Burbank’s “Geronimo” is a haunting portrait. Facing the viewer, Geronimo’s arms hug his body, wrapping around his chest as if to hold himself together — to keep from coming undone. Perhaps if we could see his hands, we might understand a bit more about the gesture underneath the blanket. There is a gesture there, one that speaks to the relationship between the sitter and the artist, one that literally holds but also symbolically retains what is hidden from view. Geronimo does not give us everything. But what is he holding back, what realness lies beneath? The portrait takes his body as real, but his Indianness is a projection. His red blanket and his racialized identity fuse in a singular, brilliant simulacrum that is more than the sum of its parts.
This portrait of Geronimo reminds me that the realism Burbank wanted to portray was an illusion. This realness must be “hunted,” in Burbank’s infelicitous recognition of the desire to capture a likeness that was only ever real from the vantage point of a White man with a gun, canvas, or camera. As Gerald Vizenor puts it in Fugitive Poses (1998), “the indian is the simulation of ethnographic portraiture.” Vizenor’s argument, which I unpack further in Speculative Relations, is that the indian is not real, but a pose, an effect of the colonial imaginary. The search for Indian realness — what Burbank calls the “real” Americans — is a quintessentially colonial enterprise.

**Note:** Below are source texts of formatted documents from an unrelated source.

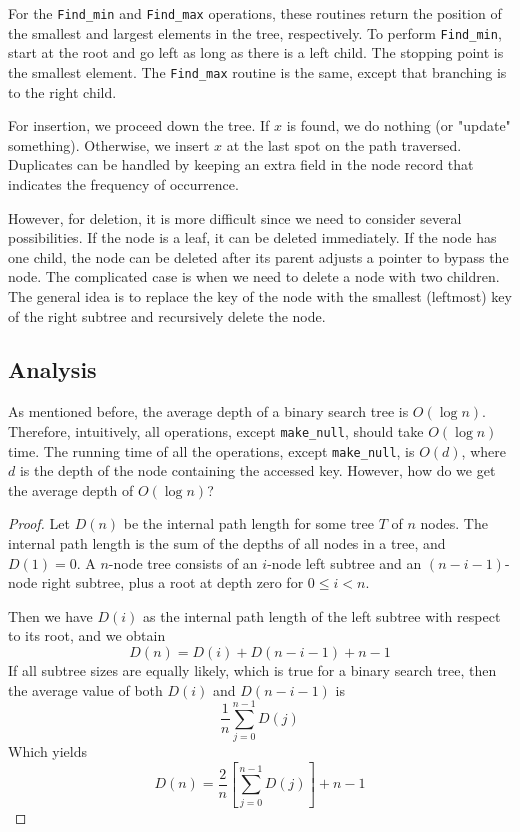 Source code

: For the \verb|Find_min| and \verb|Find_max| operations, these routines return the position of the smallest and largest elements in the tree, respectively. To perform \verb|Find_min|, start at the root and go left as long as there is a left child. The stopping point is the smallest element. The \verb|Find_max| routine is the same, except that branching is to the right child.

For insertion, we proceed down the tree. If \(x\) is found, we do nothing (or "update" something). Otherwise, we insert \(x\) at the last spot on the path traversed. Duplicates can be handled by keeping an extra field in the node record that indicates the frequency of occurrence.

However, for deletion, it is more difficult since we need to consider several possibilities. If the node is a leaf, it can be deleted immediately. If the node has one child, the node can be deleted after its parent adjusts a pointer to bypass the node. The complicated case is when we need to delete a node with two children. The general idea is to replace the key of the node with the smallest (leftmost) key of the right subtree and recursively delete the node.

\subsection{Analysis}
As mentioned before, the average depth of a binary search tree is \(O(\log n)\). Therefore, intuitively, all operations, except \verb|make_null|, should take \(O(\log n)\) time. The running time of all the operations, except \verb|make_null|, is \(O(d)\), where \(d\) is the depth of the node containing the accessed key. However, how do we get the average depth of \(O(\log n)\)?

\begin{proof}
  Let \(D(n)\) be the internal path length for some tree \(T\) of \(n\) nodes. The internal path length is the sum of the depths of all nodes in a tree, and \(D(1) = 0\). A \(n\)-node tree consists of an \(i\)-node left subtree and an \((n - i - 1)\)-node right subtree, plus a root at depth zero for \(0 \leq i < n\).

  Then we have \(D(i)\) as the internal path length of the left subtree with respect to its root, and we obtain
  \[
    D(n) = D(i) + D(n - i - 1) + n - 1
  \]
  If all subtree sizes are equally likely, which is true for a binary search tree, then the average value of both \(D(i)\) and \(D(n - i - 1)\) is
  \[
    \dfrac{1}{n} \sum_{j = 0}^{n - 1} D(j)
  \]
  Which yields
  \[
    D(n) = \dfrac{2}{n} \left[\sum_{j = 0}^{n - 1} D(j)\right] + n - 1
  \]
\end{proof}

This search depends on colonial mythologies that envelop actual, real, Indigenous presence in an ongoing negation of the fact that Indigenous representation is only possible through a process of colonial invention. The invention of the Indian depends on the absence of the real Indigenous person. This absence is achieved through the capture of a body that becomes Indian when wrapped in red skin, or perhaps a red blanket.